• **Extracted data**
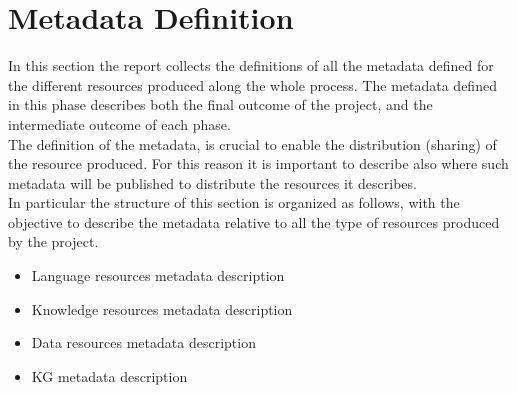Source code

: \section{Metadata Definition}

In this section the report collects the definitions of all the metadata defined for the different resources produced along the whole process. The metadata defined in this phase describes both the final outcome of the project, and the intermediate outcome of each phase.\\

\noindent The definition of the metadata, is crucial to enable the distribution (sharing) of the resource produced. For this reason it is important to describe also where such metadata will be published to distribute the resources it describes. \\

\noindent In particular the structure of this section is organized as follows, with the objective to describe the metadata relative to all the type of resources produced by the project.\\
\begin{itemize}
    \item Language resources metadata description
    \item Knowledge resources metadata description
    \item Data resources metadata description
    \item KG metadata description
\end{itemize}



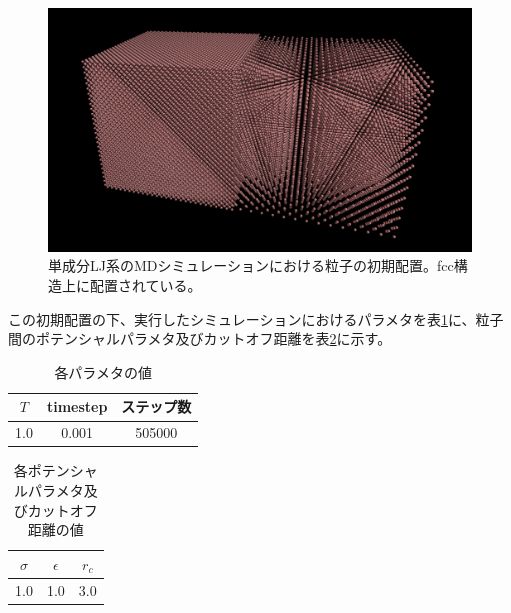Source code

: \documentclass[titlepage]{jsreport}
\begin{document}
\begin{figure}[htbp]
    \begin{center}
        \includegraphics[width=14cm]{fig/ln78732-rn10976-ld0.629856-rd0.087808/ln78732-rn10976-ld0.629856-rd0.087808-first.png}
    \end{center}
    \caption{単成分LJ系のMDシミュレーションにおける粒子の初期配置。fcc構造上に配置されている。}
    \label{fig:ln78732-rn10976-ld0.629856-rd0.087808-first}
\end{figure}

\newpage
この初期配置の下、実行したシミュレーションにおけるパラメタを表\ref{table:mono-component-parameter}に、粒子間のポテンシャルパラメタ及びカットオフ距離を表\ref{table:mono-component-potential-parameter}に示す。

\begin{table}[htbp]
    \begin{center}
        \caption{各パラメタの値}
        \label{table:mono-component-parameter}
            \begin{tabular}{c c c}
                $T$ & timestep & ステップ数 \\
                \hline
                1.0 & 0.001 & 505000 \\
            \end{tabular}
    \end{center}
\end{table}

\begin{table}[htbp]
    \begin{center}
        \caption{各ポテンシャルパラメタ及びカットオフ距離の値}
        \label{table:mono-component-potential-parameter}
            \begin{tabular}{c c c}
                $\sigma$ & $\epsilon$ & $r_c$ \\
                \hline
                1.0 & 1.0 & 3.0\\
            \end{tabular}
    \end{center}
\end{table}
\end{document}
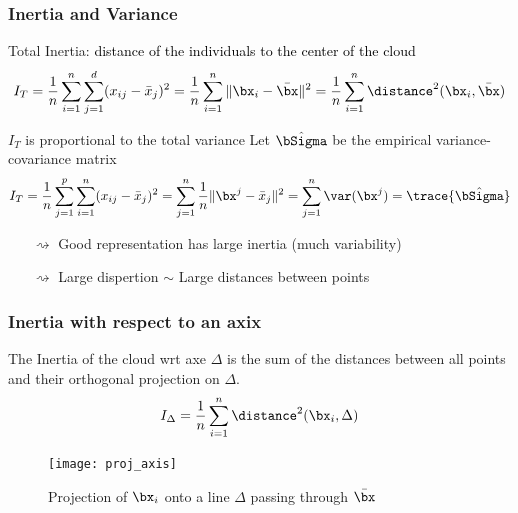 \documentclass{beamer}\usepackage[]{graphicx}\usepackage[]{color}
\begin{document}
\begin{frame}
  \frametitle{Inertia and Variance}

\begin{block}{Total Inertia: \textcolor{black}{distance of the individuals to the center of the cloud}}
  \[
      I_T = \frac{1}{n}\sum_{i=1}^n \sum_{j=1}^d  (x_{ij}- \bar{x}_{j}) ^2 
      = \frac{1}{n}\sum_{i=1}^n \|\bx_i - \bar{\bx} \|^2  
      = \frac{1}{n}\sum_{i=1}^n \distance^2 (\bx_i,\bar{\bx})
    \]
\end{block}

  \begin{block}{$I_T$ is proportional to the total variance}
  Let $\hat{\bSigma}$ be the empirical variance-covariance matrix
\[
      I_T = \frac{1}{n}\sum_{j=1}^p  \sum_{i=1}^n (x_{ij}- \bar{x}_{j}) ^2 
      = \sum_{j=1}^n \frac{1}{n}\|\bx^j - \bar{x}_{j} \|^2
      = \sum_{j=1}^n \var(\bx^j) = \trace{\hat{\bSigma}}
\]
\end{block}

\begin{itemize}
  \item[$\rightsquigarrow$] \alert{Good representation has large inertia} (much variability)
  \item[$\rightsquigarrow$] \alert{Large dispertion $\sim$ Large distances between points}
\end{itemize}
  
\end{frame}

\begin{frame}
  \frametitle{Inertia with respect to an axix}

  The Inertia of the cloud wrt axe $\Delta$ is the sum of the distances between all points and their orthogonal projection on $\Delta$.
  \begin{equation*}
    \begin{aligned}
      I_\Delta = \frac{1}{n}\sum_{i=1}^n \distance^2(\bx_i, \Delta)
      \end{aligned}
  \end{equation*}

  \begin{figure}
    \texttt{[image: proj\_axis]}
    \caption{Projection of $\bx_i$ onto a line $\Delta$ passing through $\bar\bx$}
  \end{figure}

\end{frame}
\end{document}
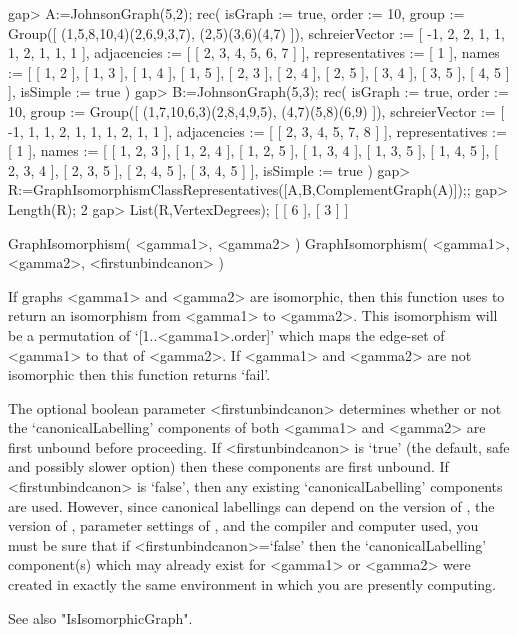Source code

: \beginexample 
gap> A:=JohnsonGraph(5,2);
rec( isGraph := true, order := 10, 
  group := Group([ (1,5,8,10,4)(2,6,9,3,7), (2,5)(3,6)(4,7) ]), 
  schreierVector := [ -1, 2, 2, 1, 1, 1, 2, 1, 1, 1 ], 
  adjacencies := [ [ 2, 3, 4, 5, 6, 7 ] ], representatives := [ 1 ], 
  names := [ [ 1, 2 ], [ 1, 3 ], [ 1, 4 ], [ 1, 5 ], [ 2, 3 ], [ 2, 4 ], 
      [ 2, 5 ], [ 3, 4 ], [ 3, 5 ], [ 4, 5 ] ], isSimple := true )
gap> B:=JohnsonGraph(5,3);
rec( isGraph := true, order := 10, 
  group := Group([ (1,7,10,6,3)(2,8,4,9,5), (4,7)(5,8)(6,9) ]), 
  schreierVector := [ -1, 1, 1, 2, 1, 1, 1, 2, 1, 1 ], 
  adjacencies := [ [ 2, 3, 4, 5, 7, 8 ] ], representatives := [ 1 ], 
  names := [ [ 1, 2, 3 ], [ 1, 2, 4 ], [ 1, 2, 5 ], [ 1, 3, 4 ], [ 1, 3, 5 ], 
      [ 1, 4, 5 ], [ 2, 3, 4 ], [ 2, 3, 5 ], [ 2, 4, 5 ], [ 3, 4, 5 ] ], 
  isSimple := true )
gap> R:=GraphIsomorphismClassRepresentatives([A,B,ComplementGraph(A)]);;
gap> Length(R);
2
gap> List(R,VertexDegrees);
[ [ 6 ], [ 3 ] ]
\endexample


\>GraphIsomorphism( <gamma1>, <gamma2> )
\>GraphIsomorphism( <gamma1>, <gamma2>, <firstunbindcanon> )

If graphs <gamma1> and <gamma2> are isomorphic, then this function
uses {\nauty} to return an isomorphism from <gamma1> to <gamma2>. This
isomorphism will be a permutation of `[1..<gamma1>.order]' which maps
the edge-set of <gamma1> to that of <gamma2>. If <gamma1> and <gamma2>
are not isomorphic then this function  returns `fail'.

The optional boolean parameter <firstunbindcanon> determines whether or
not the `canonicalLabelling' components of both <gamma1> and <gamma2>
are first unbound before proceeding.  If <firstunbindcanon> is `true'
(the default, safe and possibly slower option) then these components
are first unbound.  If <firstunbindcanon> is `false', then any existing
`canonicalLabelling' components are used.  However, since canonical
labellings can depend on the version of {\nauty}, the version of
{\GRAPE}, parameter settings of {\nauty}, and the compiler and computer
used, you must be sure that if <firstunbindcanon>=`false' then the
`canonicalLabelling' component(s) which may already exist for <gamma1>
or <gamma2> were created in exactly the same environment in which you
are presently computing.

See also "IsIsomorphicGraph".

• **Exercise directions**
Identify how many lines in the entries above contain the word "Delta" and provide only that figure.

• **Final answer**
3